As TextCrimes.com is being developed part-time by student interns our development cycle is slow but we are actively working on the following areas.
- Within TextCrimes.com users will be able to contribute their own collections of malicious communications which they can tag using provided or user-defined tag sets.
- The process for adding these new data Collections will include a quality assurance process to ensure that where texts are digitised this is done accurately from the original image file.
- Collection owners will be able to choose to publish their data collections to other registered users but have full control over who can view the open or anonymised versions of texts.
- Collection owners will also be able to allow their data to contribute to background analyses of base-rate information without giving other users permission to read the texts at all.
Filters, searching and analysis
- Users will be able to create their own query sets of documents by filtering data within or between collections using the tags. For example, a query set might be all documents from available collections that contains conditional threats, by writers known to be men.

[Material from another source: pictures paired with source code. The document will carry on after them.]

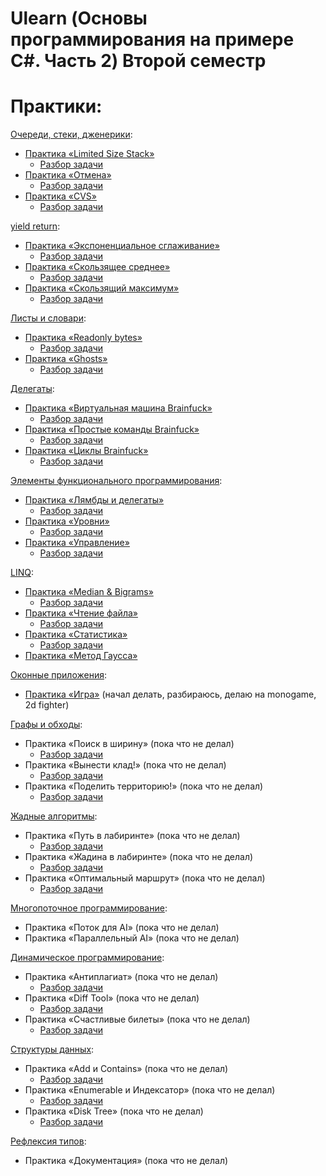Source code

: #  Ulearn (Основы программирования на примере C#. Часть 2) Второй семестр

# Практики:

[Очереди, стеки, дженерики](https://ulearn.me/course/basicprogramming2/Steki_i_ocheredi_48016626-87ae-411d-ae97-f7a49e465dbc):
- [Практика «Limited Size Stack»](https://github.com/ve3xone/UlearnProjects/blob/main/2-semester/practices/LimitedSizeStack/LimitedSizeStack.cs)
    - [Разбор задачи](https://vk.com/@fuckingulearn-praktika-limited-size-stack)
- [Практика «Отмена»](https://github.com/ve3xone/UlearnProjects/blob/main/2-semester/practices/LimitedSizeStack/ListModel.cs)
    - [Разбор задачи](https://vk.com/@fuckingulearn-praktika-otmena2)
- [Практика «CVS»](https://github.com/ve3xone/UlearnProjects/blob/main/2-semester/practices/Clones/CloneVersionSystem.cs)
    - [Разбор задачи](https://vk.com/@fuckingulearn-praktika-cvs)

[yield return](https://ulearn.me/course/basicprogramming2/foreach_IEnumerable_i_IEnumerator_49c485c2-d2a7-4362-a473-5757719bd002):
- [Практика «Экспоненциальное сглаживание»](https://github.com/ve3xone/UlearnProjects/blob/main/2-semester/practices/Smooth/ExpSmoothingTask.cs)
    - [Разбор задачи](https://vk.com/@fuckingulearn-praktika-eksponencialnoe-sglazhivanie)
- [Практика «Скользящее среднее»](https://github.com/ve3xone/UlearnProjects/blob/main/2-semester/practices/Smooth/MovingAverageTask.cs)
    - [Разбор задачи](https://vk.com/@fuckingulearn-praktika-skolzyaschee-srednee)
- [Практика «Скользящий максимум»](https://github.com/ve3xone/UlearnProjects/blob/main/2-semester/practices/Smooth/MovingMaxTask.cs)
    - [Разбор задачи](https://vk.com/@fuckingulearn-praktika-skolzyaschii-maksimum)

[Листы и словари](https://ulearn.me/course/basicprogramming2/Listy_i_indeksatsiya_ff0b5f9b-eb8c-432d-8bab-4bfa9718469a):
- [Практика «Readonly bytes»](https://github.com/ve3xone/UlearnProjects/blob/main/2-semester/practices/readonly-bytes/ReadonlyBytes.cs)
    - [Разбор задачи](https://vk.com/@fuckingulearn-readonly-bytes)
- [Практика «Ghosts»](https://github.com/ve3xone/UlearnProjects/blob/main/2-semester/practices/ghost/GhostsTask.cs)
    - [Разбор задачи](https://vk.com/@fuckingulearn-praktika-ghosts)

[Делегаты](https://ulearn.me/course/basicprogramming2/Postanovka_problemy_139a55f6-8e6a-4178-bccc-a152a5eecea5):
- [Практика «Виртуальная машина Brainfuck»](https://github.com/ve3xone/UlearnProjects/blob/main/2-semester/practices/brainfuck/VirtualMachine.cs)
    - [Разбор задачи](https://vk.com/@fuckingulearn-virtualnaya-mashina-brainfuck)
- [Практика «Простые команды Brainfuck»](https://github.com/ve3xone/UlearnProjects/blob/main/2-semester/practices/brainfuck/BrainfuckBasicCommands.cs)
    - [Разбор задачи](https://vk.com/@fuckingulearn-prostye-komandy-brainfuck)
- [Практика «Циклы Brainfuck»](https://github.com/ve3xone/UlearnProjects/blob/main/2-semester/practices/brainfuck/BrainfuckLoopCommands.cs)
    - [Разбор задачи](https://vk.com/@fuckingulearn-praktika-cikly-brainfuck)

[Элементы функционального программирования](https://ulearn.me/course/basicprogramming2/91fef764-c971-480d-935a-28363c76888d):
- [Практика «Лямбды и делегаты»](https://github.com/ve3xone/UlearnProjects/blob/main/2-semester/practices/rocket/ForcesTask.cs)
    - [Разбор задачи](https://vk.com/@fuckingulearn-lyambdy-i-delegaty)
- [Практика «Уровни»](https://github.com/ve3xone/UlearnProjects/blob/main/2-semester/practices/rocket/LevelsTask.cs)
    - [Разбор задачи](https://vk.com/@fuckingulearn-praktika-urovni)
- [Практика «Управление»](https://github.com/ve3xone/UlearnProjects/blob/main/2-semester/practices/rocket/ControlTask.cs)
    - [Разбор задачи](https://vk.com/@fuckingulearn-praktika-upravlenie)

[LINQ](https://ulearn.me/course/basicprogramming2/Vvedenie_3446fab2-15df-4045-ab40-abc1f3dc87c8):
- [Практика «Median & Bigrams»](https://github.com/ve3xone/UlearnProjects/blob/main/2-semester/practices/linq-slideviews/ExtensionsTask.cs)
    - [Разбор задачи](https://vk.com/@fuckingulearn-praktika-median-bigrams)
- [Практика «Чтение файла»](https://github.com/ve3xone/UlearnProjects/blob/main/2-semester/practices/linq-slideviews/ParsingTask.cs)
    - [Разбор задачи](https://vk.com/@fuckingulearn-praktika-chtenie-faila)
- [Практика «Статистика»](https://github.com/ve3xone/UlearnProjects/blob/main/2-semester/practices/linq-slideviews/StatisticsTask.cs)
    - [Разбор задачи](https://vk.com/@fuckingulearn-praktika-statistika)
- [Практика «Метод Гаусса»](https://github.com/ve3xone/UlearnProjects/blob/main/2-semester/practices/GaussAlgorithm/Solver.cs)

[Оконные приложения](https://ulearn.me/course/basicprogramming2/Sobytiynaya_model__73d69c1f-e3ac-4568-9473-8b0d0a522225):
- [Практика «Игра»](https://github.com/ve3xone/BloodyPath) (начал делать, разбираюсь, делаю на monogame, 2d fighter)

[Графы и обходы](https://ulearn.me/course/basicprogramming2/Opredelenie_grafa_1525edc4-1193-48ea-8f9a-061647cd469e):
- Практика «Поиск в ширину» (пока что не делал)
    - [Разбор задачи](https://vk.com/@fuckingulearn-praktika-poisk-v-shirinu)
- Практика «Вынести клад!» (пока что не делал)
    - [Разбор задачи](https://vk.com/@fuckingulearn-praktika-vynesti-klad)
- Практика «Поделить территорию!» (пока что не делал)
    - [Разбор задачи](https://vk.com/@fuckingulearn-praktika-podelit-territoriu)

[Жадные алгоритмы](https://ulearn.me/course/basicprogramming2/Kombinatornye_zadachi_8661d8aa-fdc5-4185-8ba3-5651b18acd48):
- Практика «Путь в лабиринте» (пока что не делал)
    - [Разбор задачи](https://vk.com/@fuckingulearn-praktika-put-v-labirinte)
- Практика «Жадина в лабиринте» (пока что не делал)
    - [Разбор задачи](https://vk.com/@fuckingulearn-praktika-zhadina-v-labirinte)
- Практика «Оптимальный маршрут» (пока что не делал)
    - [Разбор задачи](https://vk.com/@fuckingulearn-praktika-optimalnyi-marshrut)

[Многопоточное программирование](https://ulearn.me/course/basicprogramming2/Tredy_domeny_i_protsessy_4dd557b3-7903-4ff4-932a-a95b4a7fb15f):
- Практика «Поток для AI» (пока что не делал)
- Практика «Параллельный AI» (пока что не делал)

[Динамическое программирование](https://ulearn.me/course/basicprogramming2/6fb7616f-509b-4747-93d1-d9d80914c76b):
- Практика «Антиплагиат» (пока что не делал)
    - [Разбор задачи](https://vk.com/@fuckingulearn-praktika-antiplagiat)
- Практика «Diff Tool» (пока что не делал)
    - [Разбор задачи](https://vk.com/@fuckingulearn-praktika-diff-tool)
- Практика «Счастливые билеты» (пока что не делал)
    - [Разбор задачи](https://vk.com/@fuckingulearn-praktika-schastlivye-bilety)

[Структуры данных](https://ulearn.me/course/basicprogramming2/Ochered_s_prioritetami_0dd9a1e8-c370-493d-b384-94c62f04bf34):
- Практика «Add и Contains» (пока что не делал)
    - [Разбор задачи](https://vk.com/@fuckingulearn-praktika-add-i-contains)
- Практика «Enumerable и Индексатор» (пока что не делал)
    - [Разбор задачи](https://vk.com/@fuckingulearn-praktika-enumerable-i-indeksator)
- Практика «Disk Tree» (пока что не делал)
    - [Разбор задачи](https://vk.com/@fuckingulearn-praktika-disk-tree)

[Рефлексия типов](https://ulearn.me/course/basicprogramming2/Refleksiya_Klass_Type_8386b127-ea69-465d-87ba-24e08df9f6d2):
- Практика «Документация» (пока что не делал)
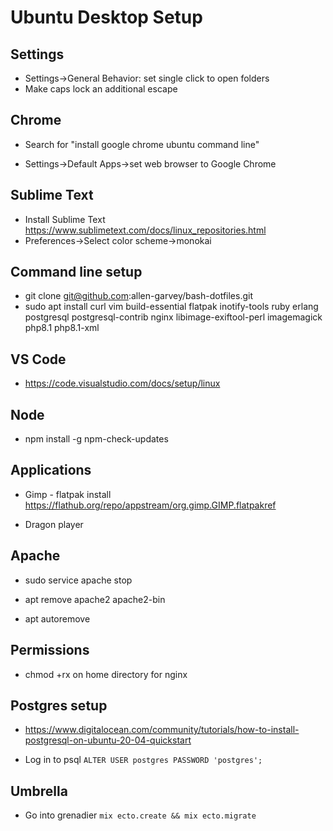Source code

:# Ubuntu Desktop Setup

## Settings

* Settings->General Behavior: set single click to open folders
* Make caps lock an additional escape

## Chrome

* Search for "install google chrome ubuntu command line"

* Settings->Default Apps->set web browser to Google Chrome

## Sublime Text

* Install Sublime Text https://www.sublimetext.com/docs/linux_repositories.html
* Preferences->Select color scheme->monokai

## Command line setup

* git clone git@github.com:allen-garvey/bash-dotfiles.git
* sudo apt install curl vim build-essential flatpak inotify-tools ruby erlang postgresql postgresql-contrib nginx libimage-exiftool-perl imagemagick php8.1 php8.1-xml

## VS Code

* https://code.visualstudio.com/docs/setup/linux

## Node

* npm install -g npm-check-updates

## Applications

* Gimp - flatpak install https://flathub.org/repo/appstream/org.gimp.GIMP.flatpakref

* Dragon player

## Apache

* sudo service apache stop

* apt remove apache2 apache2-bin

* apt autoremove

## Permissions

* chmod +rx on home directory for nginx

## Postgres setup

* https://www.digitalocean.com/community/tutorials/how-to-install-postgresql-on-ubuntu-20-04-quickstart

* Log in to psql `ALTER USER postgres PASSWORD 'postgres';`

## Umbrella

* Go into grenadier `mix ecto.create && mix ecto.migrate` 


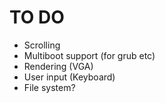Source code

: # TO DO 
 - Scrolling
 - Multiboot support (for grub etc)
 - Rendering (VGA) 
 - User input (Keyboard)
 - File system?
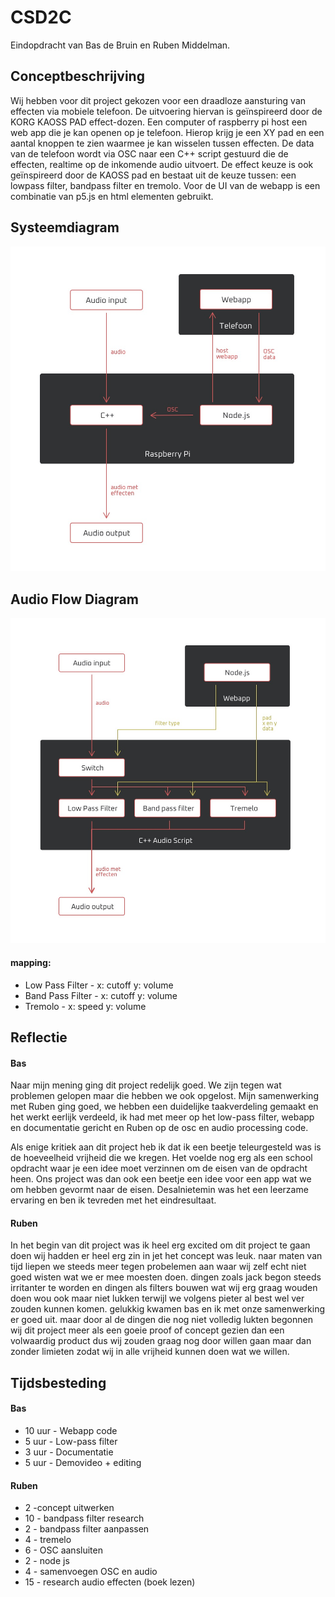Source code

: # CSD2C
Eindopdracht van Bas de Bruin en Ruben Middelman.

## Conceptbeschrijving

Wij hebben voor dit project gekozen voor een draadloze aansturing van effecten via mobiele telefoon. De uitvoering hiervan is geïnspireerd door de KORG KAOSS PAD effect-dozen.
Een computer of raspberry pi host een web app die je kan openen op je telefoon. Hierop krijg je een XY pad en een aantal knoppen te zien waarmee je kan wisselen tussen effecten.
De data van de telefoon wordt via OSC naar een C++ script gestuurd die de effecten, realtime op de inkomende audio uitvoert.
De effect keuze is ook geïnspireerd door de KAOSS pad en bestaat uit de keuze tussen: een lowpass filter, bandpass filter en tremolo.
Voor de UI van de webapp is een combinatie van p5.js en html elementen gebruikt.

## Systeemdiagram

![](docs/SysteemDiagram.jpg)

## Audio Flow Diagram

![](docs/AudioFlowDiagram.jpg)
#### mapping:
* Low Pass Filter - x: cutoff y: volume
* Band Pass Filter - x: cutoff y: volume
* Tremolo - x: speed y: volume

## Reflectie

#### Bas
Naar mijn mening ging dit project redelijk goed. We zijn tegen wat problemen gelopen maar die hebben we ook opgelost.
Mijn samenwerking met Ruben ging goed, we hebben een duidelijke taakverdeling gemaakt en het werkt eerlijk verdeeld, ik had met meer op het low-pass filter, webapp en documentatie gericht en Ruben op de osc en audio processing code.

Als enige kritiek aan dit project heb ik dat ik een beetje teleurgesteld was is de hoeveelheid vrijheid die we kregen. Het voelde nog erg als een school opdracht waar je een idee moet verzinnen om de eisen van de opdracht heen. Ons project was dan ook een beetje een idee voor een app wat we om hebben gevormt naar de eisen. Desalnietemin was het een leerzame ervaring en ben ik tevreden met het eindresultaat.

#### Ruben
In het begin van dit project was ik heel erg excited om dit project te gaan doen wij hadden er heel erg zin in jet het concept was leuk. naar maten van tijd liepen we steeds meer tegen probelemen aan waar wij zelf echt niet goed wisten wat we er mee moesten doen. dingen zoals jack begon steeds irritanter te worden en dingen als filters bouwen wat wij erg graag wouden doen wou ook maar niet lukken terwijl we volgens pieter al best wel ver zouden kunnen komen. gelukkig kwamen bas en ik met onze samenwerking er goed uit. maar door al de dingen die nog niet volledig lukten begonnen wij dit project meer als een goeie proof of concept gezien dan een volwaardig product dus wij zouden graag nog door willen gaan maar dan zonder limieten zodat wij in alle vrijheid kunnen doen wat we willen.

## Tijdsbesteding

#### Bas
* 10 uur - Webapp code
* 5 uur - Low-pass filter
* 3 uur - Documentatie
* 5 uur - Demovideo + editing

#### Ruben
* 2 -concept uitwerken
* 10 - bandpass filter research
* 2 - bandpass filter aanpassen
* 4 - tremelo
* 6 - OSC aansluiten
* 2 - node js
* 4 - samenvoegen OSC en audio
* 15 - research audio effecten (boek lezen)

- Once a query set has been defined, users will be able to search the texts of documents by either searching for specified word strings or by using Regex strings. Results of these searches will initially be displayed as Key Word in Context (KWIC) lines.
- We already have the capacity to tag text strings within texts (e.g. as threats or abuse) and we are looking to develop this "highlight tags" facility further to facilitate more sophisticated searches.
- A further distant analysis goal will be to allow users to write and share their own scripts using R to run analyses on the query sets.